Virtual thermo-mechanical prototyping for high-temperature-application microelectronics

Abstract

In this paper, an investigation on the reliability issues of the packages for high temperature applications is presented. First, experimental characterizations of aging effect on the packaging materials and the package were carried out. DMA, TMA and TGA were used to measure the moduli, coefficients of thermal expansion (CTE), and the shrinkage induced by the aging process. Construction analysis was performed to examine the aging effect on the microstructure of the aged samples. It is found that aging has significant influence on the rubbery modulus, the glass transition temperature (Tg) and the strength.
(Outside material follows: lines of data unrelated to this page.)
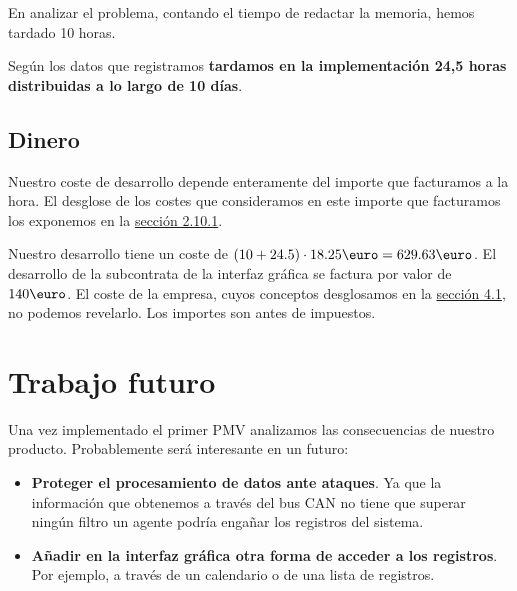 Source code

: En analizar el problema, contando el tiempo de redactar la memoria,
hemos tardado 10 horas.

Según los datos que registramos \textbf{tardamos en la implementación 24,5 horas distribuidas a lo largo de
10 días}.

\subsection{Dinero}

Nuestro coste de desarrollo depende enteramente del importe que
facturamos a la hora. El desglose de los costes que consideramos
en este importe que facturamos los exponemos en la
\hyperref[sec:precio_hora]{sección 2.10.1}.

Nuestro desarrollo tiene un coste de $(10 + 24.5) \cdot 18.25\mbox{\euro} = 629.63\mbox{\euro}$. 
El desarrollo de la subcontrata de la interfaz gráfica se factura por valor de $140\mbox{\euro}$.
El coste de la empresa, cuyos conceptos desglosamos en la \hyperref[sec:estimación_de_costes]{sección 4.1},
no podemos revelarlo.
Los importes son antes de impuestos.

\section{Trabajo futuro}

Una vez implementado el primer PMV analizamos las consecuencias de
nuestro producto. Probablemente será interesante en un futuro:

\begin{itemize}[noitemsep,nolistsep]
    \item \textbf{Proteger el procesamiento de datos ante ataques}. Ya que
          la información que obtenemos a través del bus CAN no
          tiene que superar ningún filtro un agente podría engañar
          los registros del sistema.
    \item \textbf{Añadir en la interfaz gráfica otra forma de acceder a los
          registros}. Por ejemplo, a través de un calendario o de una
          lista de registros.
\end{itemize}
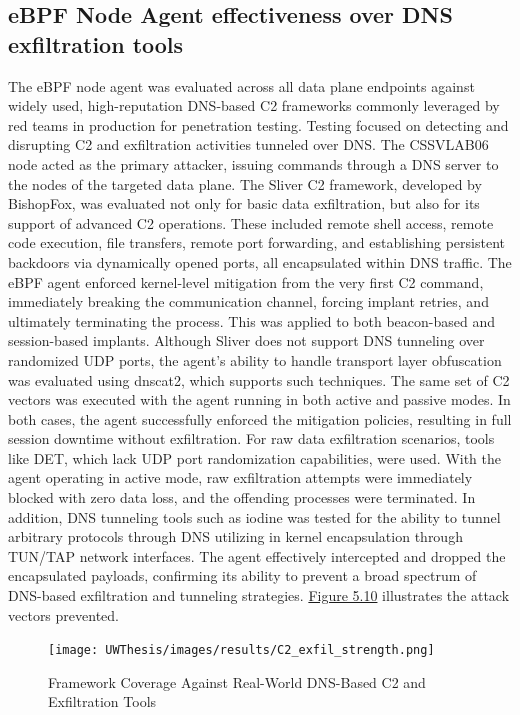 \documentclass [11pt, proquest] {uwthesis}[2020/02/24]
\begin{document}
\subsection{eBPF Node Agent effectiveness over DNS exfiltration tools}
The eBPF node agent was evaluated across all data plane endpoints against widely used, high-reputation DNS-based C2 frameworks commonly leveraged by red teams in production for penetration testing. Testing focused on detecting and disrupting C2 and exfiltration activities tunneled over DNS. The CSSVLAB06 node acted as the primary attacker, issuing commands through a DNS server to the nodes of the targeted data plane.
The Sliver C2 framework, developed by BishopFox, was evaluated not only for basic data exfiltration, but also for its support of advanced C2 operations. These included remote shell access, remote code execution, file transfers, remote port forwarding, and establishing persistent backdoors via dynamically opened ports, all encapsulated within DNS traffic. The eBPF agent enforced kernel-level mitigation from the very first C2 command, immediately breaking the communication channel, forcing implant retries, and ultimately terminating the process. This was applied to both beacon-based and session-based implants.
Although Sliver does not support DNS tunneling over randomized UDP ports, the agent’s ability to handle transport layer obfuscation was evaluated using dnscat2, which supports such techniques. The same set of C2 vectors was executed with the agent running in both active and passive modes. In both cases, the agent successfully enforced the mitigation policies, resulting in full session downtime without exfiltration.
For raw data exfiltration scenarios, tools like DET, which lack UDP port randomization capabilities, were used. With the agent operating in active mode, raw exfiltration attempts were immediately blocked with zero data loss, and the offending processes were terminated. In addition, DNS tunneling tools such as iodine was tested for the ability to tunnel arbitrary protocols through DNS utilizing in kernel encapsulation through TUN/TAP network interfaces. The agent effectively intercepted and dropped the encapsulated payloads, confirming its ability to prevent a broad spectrum of DNS-based exfiltration and tunneling strategies. \hyperref[tab:dns-framework-coverage]{Figure 5.10} illustrates the  attack vectors prevented. 

\newpage
\begin{figure}[H]
  \texttt{[image: UWThesis/images/results/C2\_exfil\_strength.png]}
  \caption{Framework Coverage Against Real-World DNS-Based C2 and Exfiltration Tools}
\label{tab:dns-framework-coverage}
\end{figure}
\end{document}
Oxidation is believed to be one of the main mechanisms for the degradation of the material properties. In order to reduce cost and time-to-market, thermo-mechanical virtual prototyping is applied to investigate effect of aging on the reliability of the high temperature application packages. An aging-dependent elastic model has been established to describe the material property evolution caused by aging. 3D Finite Element models were established to simulate the impact of the aging effect on the stress/strain of the package. Aging-induced shrinkage was also considered in the model, which was applied to the surface layer. The modeling results indicate that the aging of the compounds have a significant impact on the stress/strain status in the package. And the aging-induced shrinkage can not be simply neglected. Further research work on the experimental aspects and improvement of the aging-related material models are needed.